Chapter 8 Integer Optimizations 179
Software Optimization Guide for AMD64 Processors
25112 Rev. 3.06 September 2005
8.6 Efficient Implementation of Population-Count
Function in 32-Bit Mode
Population count is an operation that determines the number of set bits in a bit string. For example,
this can be used to determine the cardinality of a set. The example code in this section shows how to
efficiently implement a population count operation for 32-bit operands. The example is written for the
inline assembler of Microsoft
®
Visual C.
Function popcount implements a branchless computation of the population count.
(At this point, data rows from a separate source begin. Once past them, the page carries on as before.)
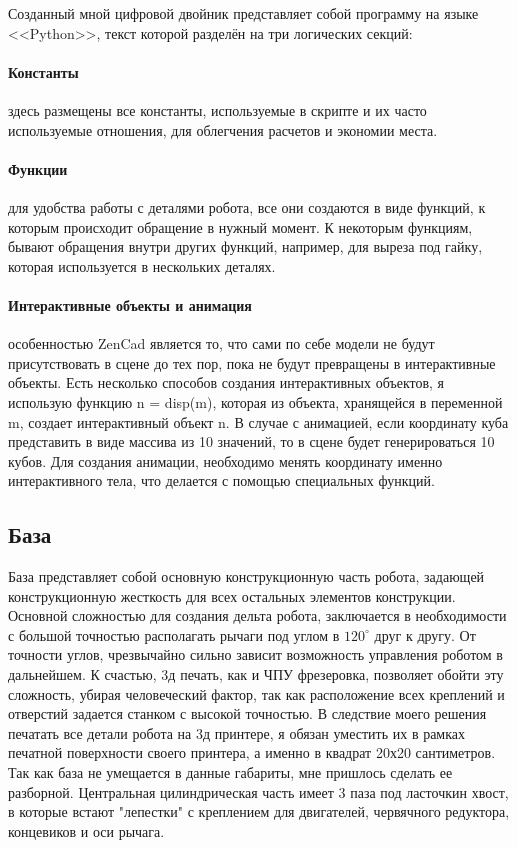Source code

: Созданный мной цифровой двойник представляет собой программу на языке <<Python>>, текст которой разделён на три логических секций:

\paragraph{Константы} здесь размещены все константы, используемые в скрипте и их часто используемые отношения, для облегчения расчетов и экономии места.
\paragraph{Функции} для удобства работы с деталями робота, все они создаются в виде функций, к которым происходит обращение в нужный момент. К некоторым функциям, бывают обращения внутри других функций, например, для выреза под гайку, которая используется в нескольких деталях.  
\paragraph{Интерактивные объекты и анимация} особенностью ZenCad является то, что сами по себе модели не будут присутствовать в сцене до тех пор, пока не будут превращены в интерактивные объекты. Есть несколько способов создания интерактивных объектов, я использую функцию n = disp(m), которая из объекта, хранящейся в переменной m, создает интерактивный объект n. В случае с анимацией, если координату куба представить в виде массива из 10 значений, то в сцене будет генерироваться 10 кубов. Для создания анимации, необходимо менять координату именно интерактивного тела, что делается с помощью специальных функций. 


\subsection{База}

База представляет собой основную конструкционную часть робота, задающей конструкционную жесткость для всех остальных элементов конструкции. Основной сложностью для  создания дельта робота, заключается в необходимости с большой точностью располагать рычаги под углом в $120^{\circ}$ друг к другу. От точности углов, чрезвычайно сильно зависит возможность управления роботом в дальнейшем. К счастью, 3д печать, как и ЧПУ фрезеровка, позволяет обойти эту сложность, убирая человеческий фактор, так как расположение всех креплений и отверстий задается станком с высокой точностью. В следствие моего решения печатать все детали робота на 3д принтере, я обязан уместить их в рамках печатной поверхности своего принтера, а именно в квадрат 20х20 сантиметров. Так как база не умещается в данные габариты, мне пришлось сделать ее разборной. Центральная цилиндрическая часть имеет 3 паза под ласточкин хвост, в которые встают "лепестки" с креплением для двигателей, червячного редуктора, концевиков и оси рычага.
It is based on a
O(log(n)) algorithm that successively groups the bits into groups of 2, 4, 8, 16, and 32, while
maintaining a count of the set bits in each group. The algorithm consists of the following steps:
1. Partition the integer into groups of two bits. Compute the population count for each 2-bit group
and store the result in the 2-bit group. This calls for the following transformation to be performed
for each 2-bit group:
00b -> 00b
01b -> 01b
10b -> 01b
11b -> 10b
If the original value of a 2-bit group is v, then the new value will be v –(v >> 1). In order to handle
all 2-bit groups simultaneously, it is necessary to mask appropriately to prevent spilling from one
bit group to the next lower bit group. Thus:
w = v - ((v >> 1) & 0x55555555)
2. Add the population count of adjacent 2-bit group and store the sum to the 4-bit group resulting
from merging these adjacent 2-bit groups. To do this simultaneously to all groups, mask out the
odd numbered groups, mask out the even numbered groups, and then add the odd numbered
groups to the even numbered groups:
x = (w & 0x33333333) + ((w >> 2) & 0x33333333)
Each 4-bit field now has one of the following values: 0000b, 0001b, 0010b, 0011b, or 0100b.
3. For the first time, the value in each k-bit field is small enough that adding two k-bit fields results
in a value that still fits in the k-bit field. Thus the following computation is performed:
y = (x + (x >> 4)) & 0x0F0F0F0F
The result is four 8-bit fields whose lower half has the desired sum and whose upper half contains
“junk” that has to be masked out. A symbolic form is as follows:
x = 0aaa0bbb0ccc0ddd0eee0fff0ggg0hhh
x >> 4 = 00000aaa0bbb0ccc0ddd0eee0fff0ggg
sum = 0aaaWWWWiiiiXXXXjjjjYYYYkkkkZZZZ
The WWWW, XXXX, YYYY, and ZZZZ values are the interesting sums with each at most
1000b, or 8 decimal.